**Instructions to follow**
Which lines in the data below contain the string "active"? Show each one.

**Extracted entries**

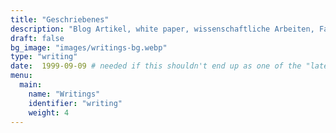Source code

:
 ```yaml
---
title: "Geschriebenes"
description: "Blog Artikel, white paper, wissenschaftliche Arbeiten, Fallstudien und mehr"
draft: false
bg_image: "images/writings-bg.webp"
type: "writing"
date:  1999-09-09 # needed if this shouldn't end up as one of the "latest posts"
menu:
  main:
    name: "Writings"
    identifier: "writing"
    weight: 4
---
```


<!-- Writing helps me organise my thoughts. That is how many of these writings came into existence. Maybe some of these can help you, too. -->
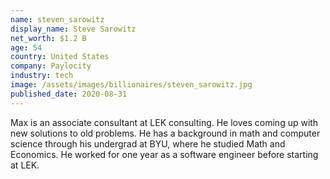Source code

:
 ```yaml
---
name: steven_sarowitz
display_name: Steve Sarowitz
net_worth: $1.2 B
age: 54
country: United States
company: Paylocity
industry: tech
image: /assets/images/billionaires/steven_sarowitz.jpg
published_date: 2020-08-31
---
```

Max is an associate consultant at LEK consulting. He loves coming up with new solutions to old problems. He has a background in math and computer science through his undergrad at BYU, where he studied Math and Economics. He worked for one year as a software engineer before starting at LEK.
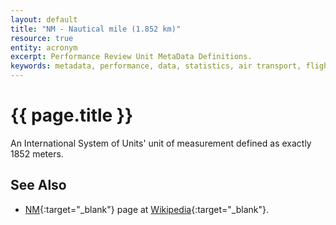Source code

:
```yaml
---
layout: default
title: "NM - Nautical mile (1.852 km)"
resource: true
entity: acronym
excerpt: Performance Review Unit MetaData Definitions.
keywords: metadata, performance, data, statistics, air transport, flights, europe, delay, safety
---
```

# {{ page.title }}

An International System of Units' unit of measurement defined as exactly 1852 meters.

## See Also

* [NM][nmWP]{:target="_blank"} page at [Wikipedia][wp]{:target="_blank"}.

[nmWP]: <https://en.wikipedia.org/wiki/Nautical_mile> "NM - Wikipedia"
[wp]: <https://en.wikipedia.org> "Wikipedia"
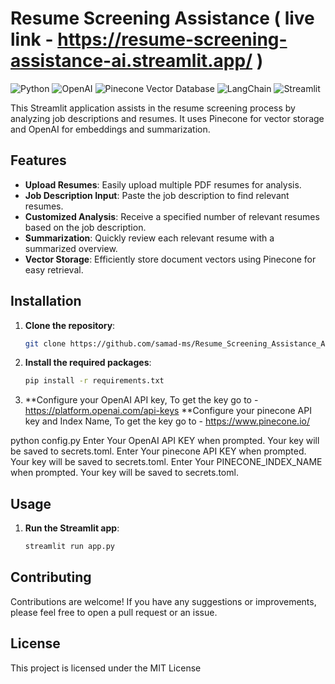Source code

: # Resume Screening Assistance ( live link - https://resume-screening-assistance-ai.streamlit.app/ )

![Python](https://img.shields.io/badge/python-v3.10-blue)
![OpenAI](https://img.shields.io/badge/OpenAI-v3.5-blue)
![Pinecone Vector Database](https://img.shields.io/badge/Pinecone-Vector%20Database-green)
![LangChain](https://img.shields.io/badge/LangChain-Icon-green)
![Streamlit](https://img.shields.io/badge/streamlit-v1.0.0-green)



This Streamlit application assists in the resume screening process by analyzing job descriptions and resumes. It uses Pinecone for vector storage and OpenAI for embeddings and summarization.

## Features

- **Upload Resumes**: Easily upload multiple PDF resumes for analysis.
- **Job Description Input**: Paste the job description to find relevant resumes.
- **Customized Analysis**: Receive a specified number of relevant resumes based on the job description.
- **Summarization**: Quickly review each relevant resume with a summarized overview.
- **Vector Storage**: Efficiently store document vectors using Pinecone for easy retrieval.

## Installation

1. **Clone the repository**:

   ```bash
   git clone https://github.com/samad-ms/Resume_Screening_Assistance_AI.git
   ```

2. **Install the required packages**:

   ```bash
   pip install -r requirements.txt
   ```

3. **Configure your OpenAI API key, To get the key go to - https://platform.openai.com/api-keys
   **Configure your pinecone API key and Index Name, To get the key go to - https://www.pinecone.io/

python config.py
Enter Your OpenAI API KEY when prompted. Your key will be saved to secrets.toml.
Enter Your pinecone API KEY when prompted. Your key will be saved to secrets.toml.
Enter Your PINECONE_INDEX_NAME when prompted. Your key will be saved to secrets.toml.

## Usage

1. **Run the Streamlit app**:

   ```bash
   streamlit run app.py
   ```

## Contributing

Contributions are welcome! If you have any suggestions or improvements, please feel free to open a pull request or an issue.

## License

This project is licensed under the MIT License
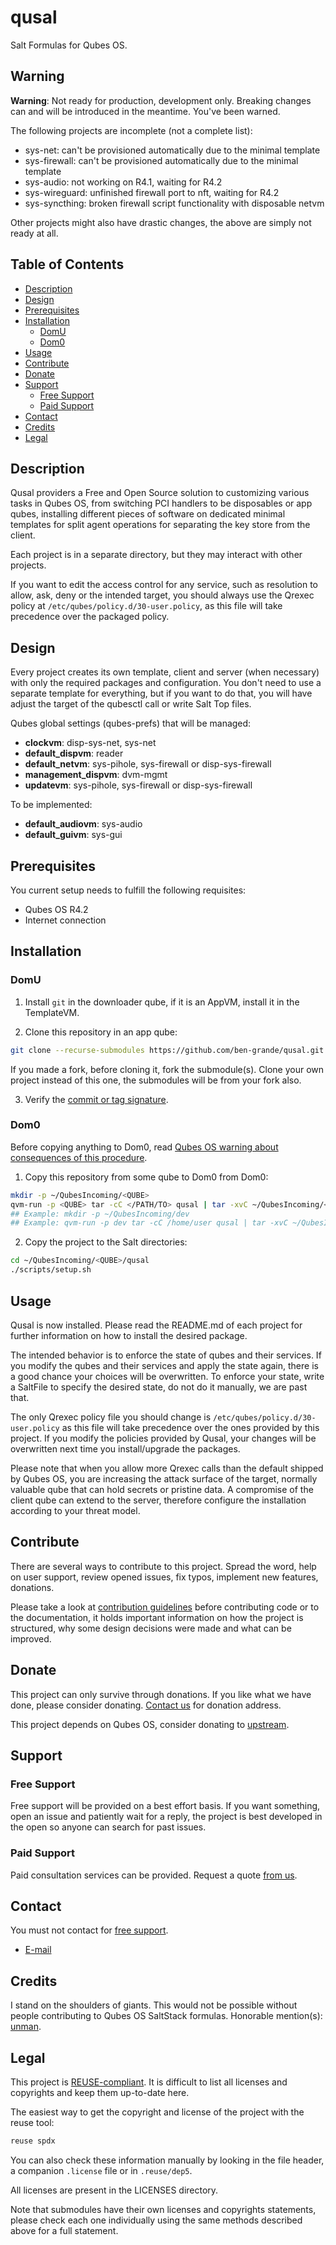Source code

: # qusal

Salt Formulas for Qubes OS.

## Warning

**Warning**: Not ready for production, development only. Breaking changes can
and will be introduced in the meantime. You've been warned.

The following projects are incomplete (not a complete list):

- sys-net: can't be provisioned automatically due to the minimal template
- sys-firewall: can't be provisioned automatically due to the minimal template
- sys-audio: not working on R4.1, waiting for R4.2
- sys-wireguard: unfinished firewall port to nft, waiting for R4.2
- sys-syncthing: broken firewall script functionality with disposable netvm

Other projects might also have drastic changes, the above are simply not ready
at all.

## Table of Contents

* [Description](#description)
* [Design](#design)
* [Prerequisites](#prerequisites)
* [Installation](#installation)
  * [DomU](#domu)
  * [Dom0](#dom0)
* [Usage](#usage)
* [Contribute](#contribute)
* [Donate](#donate)
* [Support](#support)
  * [Free Support](#free-support)
  * [Paid Support](#paid-support)
* [Contact](#contact)
* [Credits](#credits)
* [Legal](#legal)

## Description

Qusal providers a Free and Open Source solution to customizing various tasks
in Qubes OS, from switching PCI handlers to be disposables or app qubes,
installing different pieces of software on dedicated minimal templates for
split agent operations for separating the key store from the client.

Each project is in a separate directory, but they may interact with other
projects.

If you want to edit the access control for any service, such as resolution to
allow, ask, deny or the intended target, you should always use the Qrexec
policy at `/etc/qubes/policy.d/30-user.policy`, as this file will take
precedence over the packaged policy.

## Design

Every project creates its own template, client and server (when necessary)
with only the required packages and configuration. You don't need to use a
separate template for everything, but if you want to do that, you will have
adjust the target of the qubesctl call or write Salt Top files.

Qubes global settings (qubes-prefs) that will be managed:

- **clockvm**: disp-sys-net, sys-net
- **default_dispvm**: reader
- **default_netvm**: sys-pihole, sys-firewall or disp-sys-firewall
- **management_dispvm**: dvm-mgmt
- **updatevm**: sys-pihole, sys-firewall or disp-sys-firewall

To be implemented:
- **default_audiovm**: sys-audio
- **default_guivm**: sys-gui

## Prerequisites

You current setup needs to fulfill the following requisites:

- Qubes OS R4.2
- Internet connection

## Installation

### DomU

1. Install `git` in the downloader qube, if it is an AppVM, install it in the
TemplateVM.

2. Clone this repository in an app qube:
```sh
git clone --recurse-submodules https://github.com/ben-grande/qusal.git
```
If you made a fork, before cloning it, fork the submodule(s). Clone your own
project instead of this one, the submodules will be from your fork also.

3. Verify the [commit or tag signature](https://www.qubes-os.org/security/verifying-signatures/#how-to-verify-signatures-on-git-repository-tags-and-commits).

### Dom0

Before copying anything to Dom0, read [Qubes OS warning about consequences of
this procedure](https://www.qubes-os.org/doc/how-to-copy-from-dom0/#copying-to-dom0).

1. Copy this repository from some qube to Dom0 from Dom0:
```sh
mkdir -p ~/QubesIncoming/<QUBE>
qvm-run -p <QUBE> tar -cC </PATH/TO> qusal | tar -xvC ~/QubesIncoming/<QUBE> qusal
## Example: mkdir -p ~/QubesIncoming/dev
## Example: qvm-run -p dev tar -cC /home/user qusal | tar -xvC ~/QubesIncoming/dev qusal
```

2. Copy the project to the Salt directories:
```sh
cd ~/QubesIncoming/<QUBE>/qusal
./scripts/setup.sh
```

## Usage

Qusal is now installed. Please read the README.md of each project for further
information on how to install the desired package.

The intended behavior is to enforce the state of qubes and their services. If
you modify the qubes and their services and apply the state again, there is a
good chance your choices will be overwritten. To enforce your state, write a
SaltFile to specify the desired state, do not do it manually, we are past
that.

The only Qrexec policy file you should change is
`/etc/qubes/policy.d/30-user.policy` as this file will take precedence over
the ones provided by this project. If you modify the policies provided by
Qusal, your changes will be overwritten next time you install/upgrade the
packages.

Please note that when you allow more Qrexec calls than the default shipped by
Qubes OS, you are increasing the attack surface of the target, normally
valuable qube that can hold secrets or pristine data. A compromise of the
client qube can extend to the server, therefore configure the installation
according to your threat model.

## Contribute

There are several ways to contribute to this project. Spread the word, help on
user support, review opened issues, fix typos, implement new features,
donations.

Please take a look at [contribution guidelines](CONTRIBUTING.md) before
contributing code or to the documentation, it holds important information on
how the project is structured, why some design decisions were made and what
can be improved.

## Donate

This project can only survive through donations. If you like what we have
done, please consider donating. [Contact us](#contact) for donation address.

This project depends on Qubes OS, consider donating to
[upstream](https://qubes-os.org/donate/).

## Support

### Free Support

Free support will be provided on a best effort basis. If you want something,
open an issue and patiently wait for a reply, the project is best developed in
the open so anyone can search for past issues.

### Paid Support

Paid consultation services can be provided.
Request a quote [from us](#contact).

## Contact

You must not contact for [free support](#free-support).

- [E-mail](https://github.com/ben-grande/ben-grande)

## Credits

I stand on the shoulders of giants. This would not be possible without people
contributing to Qubes OS SaltStack formulas. Honorable mention(s):
[unman](https://github.com/unman).

## Legal

This project is [REUSE-compliant](https://reuse.software). It is difficult to
list all licenses and copyrights and keep them up-to-date here.

The easiest way to get the copyright and license of the project with the reuse
tool:
```sh
reuse spdx
```

You can also check these information manually by looking in the file header,
a companion `.license` file or in `.reuse/dep5`.

All licenses are present in the LICENSES directory.

Note that submodules have their own licenses and copyrights statements, please
check each one individually using the same methods described above for a full
statement.
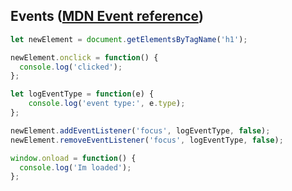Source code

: ## Events ([MDN Event reference](https://developer.mozilla.org/en-US/docs/Web/Events))

```javascript
let newElement = document.getElementsByTagName('h1');

newElement.onclick = function() {
  console.log('clicked');
};

let logEventType = function(e) {
    console.log('event type:', e.type);
};

newElement.addEventListener('focus', logEventType, false);
newElement.removeEventListener('focus', logEventType, false);

window.onload = function() {
  console.log('Im loaded');
};
```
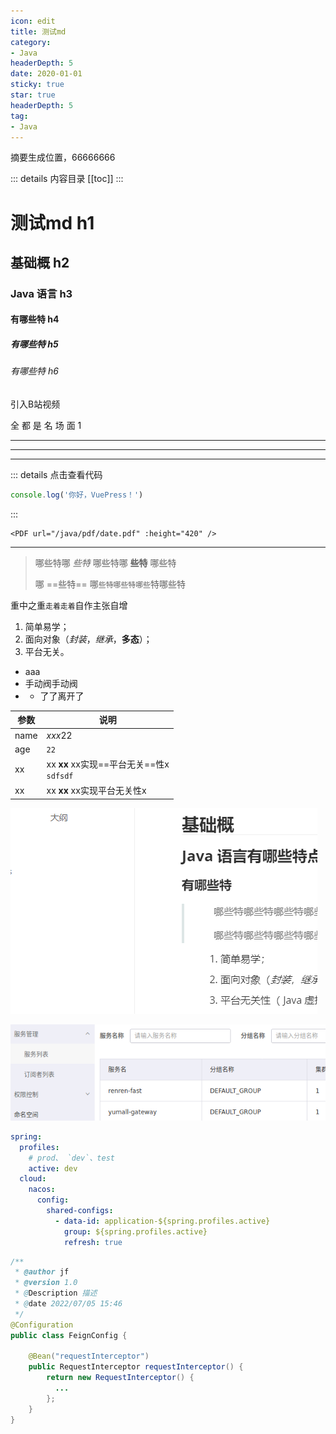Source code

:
 ```yaml
---
icon: edit
title: 测试md
category: 
- Java
headerDepth: 5
date: 2020-01-01
sticky: true
star: true
headerDepth: 5
tag:
- Java
---
```


摘要生成位置，66666666

<!-- more -->

::: details 内容目录
[[toc]]
:::

# 测试md h1

## 基础概 h2

### Java 语言 h3

#### 有哪些特 h4

##### 有哪些特 h5

###### 有哪些特 h6


引入B站视频

全 都 是 名 场 面 1

<BiliBili bvid="BV1FR4y117iD" />

---
---
---

::: details 点击查看代码

```js
console.log('你好，VuePress！')
```

:::

```text
<PDF url="/java/pdf/date.pdf" :height="420" />
```

<PDF url="https://topjfk.oss-cn-chengdu.aliyuncs.com/docker/01.为什么要学习.pdf" />

---

<!-- @include: ./test-i.md{6-} -->

> 哪些特哪 *些特* 哪些特哪 **些特** 哪些特
>
> 哪 ==些特== 哪`些特哪些特哪些`特哪些特

重中之重`走着走着`自作主张自增

1. 简单易学；
2. 面向对象（*封装*，*继承*，**多态**）；
3. 平台无关。

- aaa
- 手动阀手动阀
-
  - 了了离开了

| 参数   | 说明                                               |
|------|--------------------------------------------------|
| name | *xxx*22                                          |
| age  | `22`                                             |
| xx   | xx **xx** xx实现==平台无关==性x<br/><code>sdfsdf</code> |
| xx   | xx **xx** xx实现平台无关性x                             |

![](./test.assets/true-image-20220707221104478.png)

![](./java/spring-cloud-alibaba-note-basis.assets/true-image-20210601002120191.png)

```yaml
spring:
  profiles:
    # prod、 `dev`、test
    active: dev
  cloud:
    nacos:
      config:
        shared-configs:
          - data-id: application-${spring.profiles.active}
            group: ${spring.profiles.active}
            refresh: true
```

```java
/**
 * @author jf
 * @version 1.0
 * @Description 描述
 * @date 2022/07/05 15:46
 */
@Configuration
public class FeignConfig {

    @Bean("requestInterceptor")
    public RequestInterceptor requestInterceptor() {
        return new RequestInterceptor() {
          ...
        };
    }
}

```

**Task solution**
    active: dev
          - data-id: application-${spring.profiles.active}
            group: ${spring.profiles.active}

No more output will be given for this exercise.